The shop owner does not seem interested in the profits he could earn working in the border town. To make his case, he cites the kidnappings that have been taking place there, including the abduction of Krikor Vossian, a colleague in the same trade, even though Vossian had many friendships in Ersal. Vossian was held for three weeks and released only a few days ago on ransom.
However, the main victim of these murders and kidnappings is ultimately Ersal itself. These crimes, involving a limited number of people from the town and armed Syrian groups, are weighing heavily on the town, both socially and economically.
For one thing, Ersal, like most northern Bekaa villages, has for long suffered from government neglect – including under Rafik and Saad Hariri. Still, the town has managed to make a livelihood even from the barren rocks surrounding it. “Ersal is being strangled today at the hands of a few residents. What everyone worked hard to build over many decades, whether in agriculture or commerce, is being destroyed systematically, and this must be stopped,” said a mukhtar, or local leader, in Ersal.
It all started in 2011 with the abduction of the seven Estonian cyclists. Then, since late 2011, the Lebanese army was attacked repeatedly by residents of Ersal, leading to the deaths of such officers as Pierre Bachaalani and Ibrahim Zahraman. Subsequently, there was an attack on an army checkpoint in mid-May 2011, which claimed the lives of three soldiers.
Ersal’s economy experienced the most damage following the hostilities between the clans of the northern Bekaa, based in the villages near Ersal. This began with the June 2013 Wadi Rafeq “massacre,” which killed four young men from villages inhabited by the Jaafar clan in Hermel. It continued with the kidnapping of Hussein Kamel Jaafar, followed by retaliatory kidnappings that continued over the next 23 days.
Following such incidents, the Ersal-Labweh road, Ersal’s only access to the international highway leading to Syria and the rest of the Bekaa, would be continuously blocked by the clans of the abductees. No resident of Ersal would be allowed to use the highway, as there was a high likelihood of their being kidnapped and then used as bargaining chips in order to secure the release of other abductees.
For 10 days now, the Baalbeck-Homs international highway has not been safe for Ersal residents after Youssef Mokdad was kidnapped. Ten people from Ersal have been abducted in retaliation, forcing many in the town to stay home and abandon their livelihoods.
The town’s 200 rock-cutting saws have stopped operating. This is not to mention the transport sector – trucks, passenger vans, and taxis – and the agricultural sector that Ersal relies on heavily, which have also ground to a halt.
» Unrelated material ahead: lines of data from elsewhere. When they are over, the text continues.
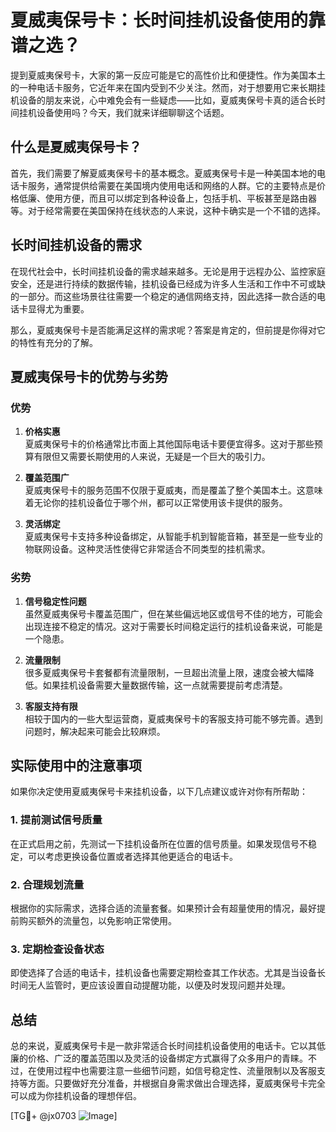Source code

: # 夏威夷保号卡：长时间挂机设备使用的靠谱之选？

提到夏威夷保号卡，大家的第一反应可能是它的高性价比和便捷性。作为美国本土的一种电话卡服务，它近年来在国内受到不少关注。然而，对于想要用它来长期挂机设备的朋友来说，心中难免会有一些疑虑——比如，夏威夷保号卡真的适合长时间挂机设备使用吗？今天，我们就来详细聊聊这个话题。

## 什么是夏威夷保号卡？

首先，我们需要了解夏威夷保号卡的基本概念。夏威夷保号卡是一种美国本地的电话卡服务，通常提供给需要在美国境内使用电话和网络的人群。它的主要特点是价格低廉、使用方便，而且可以绑定到各种设备上，包括手机、平板甚至是路由器等。对于经常需要在美国保持在线状态的人来说，这种卡确实是一个不错的选择。

## 长时间挂机设备的需求

在现代社会中，长时间挂机设备的需求越来越多。无论是用于远程办公、监控家庭安全，还是进行持续的数据传输，挂机设备已经成为许多人生活和工作中不可或缺的一部分。而这些场景往往需要一个稳定的通信网络支持，因此选择一款合适的电话卡显得尤为重要。

那么，夏威夷保号卡是否能满足这样的需求呢？答案是肯定的，但前提是你得对它的特性有充分的了解。

## 夏威夷保号卡的优势与劣势

### 优势

1. **价格实惠**  
   夏威夷保号卡的价格通常比市面上其他国际电话卡要便宜得多。这对于那些预算有限但又需要长期使用的人来说，无疑是一个巨大的吸引力。

2. **覆盖范围广**  
   夏威夷保号卡的服务范围不仅限于夏威夷，而是覆盖了整个美国本土。这意味着无论你的挂机设备位于哪个州，都可以正常使用该卡提供的服务。

3. **灵活绑定**  
   夏威夷保号卡支持多种设备绑定，从智能手机到智能音箱，甚至是一些专业的物联网设备。这种灵活性使得它非常适合不同类型的挂机需求。

### 劣势

1. **信号稳定性问题**  
   虽然夏威夷保号卡覆盖范围广，但在某些偏远地区或信号不佳的地方，可能会出现连接不稳定的情况。这对于需要长时间稳定运行的挂机设备来说，可能是一个隐患。

2. **流量限制**  
   很多夏威夷保号卡套餐都有流量限制，一旦超出流量上限，速度会被大幅降低。如果挂机设备需要大量数据传输，这一点就需要提前考虑清楚。

3. **客服支持有限**  
   相较于国内的一些大型运营商，夏威夷保号卡的客服支持可能不够完善。遇到问题时，解决起来可能会比较麻烦。

## 实际使用中的注意事项

如果你决定使用夏威夷保号卡来挂机设备，以下几点建议或许对你有所帮助：

### 1. 提前测试信号质量
在正式启用之前，先测试一下挂机设备所在位置的信号质量。如果发现信号不稳定，可以考虑更换设备位置或者选择其他更适合的电话卡。

### 2. 合理规划流量
根据你的实际需求，选择合适的流量套餐。如果预计会有超量使用的情况，最好提前购买额外的流量包，以免影响正常使用。

### 3. 定期检查设备状态
即使选择了合适的电话卡，挂机设备也需要定期检查其工作状态。尤其是当设备长时间无人监管时，更应该设置自动提醒功能，以便及时发现问题并处理。

## 总结

总的来说，夏威夷保号卡是一款非常适合长时间挂机设备使用的电话卡。它以其低廉的价格、广泛的覆盖范围以及灵活的设备绑定方式赢得了众多用户的青睐。不过，在使用过程中也需要注意一些细节问题，如信号稳定性、流量限制以及客服支持等方面。只要做好充分准备，并根据自身需求做出合理选择，夏威夷保号卡完全可以成为你挂机设备的理想伴侣。

[TG💪+ @jx0703 ![Image](https://github.com/user-attachments/assets/dbca1d08-cadb-493c-b0ec-ad6f7a83f270)]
Ahmad al-Faliti, owner of a rock-cutting business, explained to Al-Akhbar the nature of the heavy losses incurred by the townspeople each day after a kidnapping or murder.
Rock-cutting and rock quarries, which produce building material and stone marble, represent the most important economic activity in the town. Rock-cutters can make up to $200 a day, according to Faliti, who said that business has been non-existent, with daily losses of up to $40,000, excluding the losses of the 2,000 laborers who are paid $30 a day each.
According to Mohammed al-Houjeiri, a truck driver, the daily profit for pickup trucks in Ersal is about $100 – moving stones and livestock to Beirut, Mount Lebanon, and the South.
The same goes for Ersal’s agricultural sector, which has met with “catastrophe and utter ruin,” according to Mohammed Ghadada, a local farmer. Ghadada said that his cherry and apricot orchards have produced little profit this season, as picking coincided with the kidnapping of Hussein Kamel Jaafar and the Wadi Rafeq incident. Ghadada said that many farmers lost entire crops because the town’s access to Syria and the rest of the Bekaa was blocked.
The mukhtar stressed that Ersal was losing “morally” too. “First, we lost our neighbors in the northern Bekaa, something that did not happen even during the Lebanese civil war.”
Ali al-Houjeiri, mayor of Ersal, maintained that those behind the kidnappings “are now known, and were named a while ago in a statement issued by the municipality and dignitaries from Ersal.” Houjeiri said that the security forces must quickly put an end to this phenomenon and apprehend the criminals behind it.
The mukhtar wondered bitterly if any officials will ever offer to pay school tuitions for students in the town and the cost of heating fuel in the winter. He then asked, “Will these be paid by those among the town’s residents who are reckless?”
Some Ersal residents seem to have resolved to move to Beirut, and protect their children from kidnapping, murder, and humiliation, according to the mukhtar. But he stressed that this was still not a solution, saying that the government must assume its responsibility to bring back order and arrest all the thugs in Ersal.
This article is an edited translation from the Arabic Edition.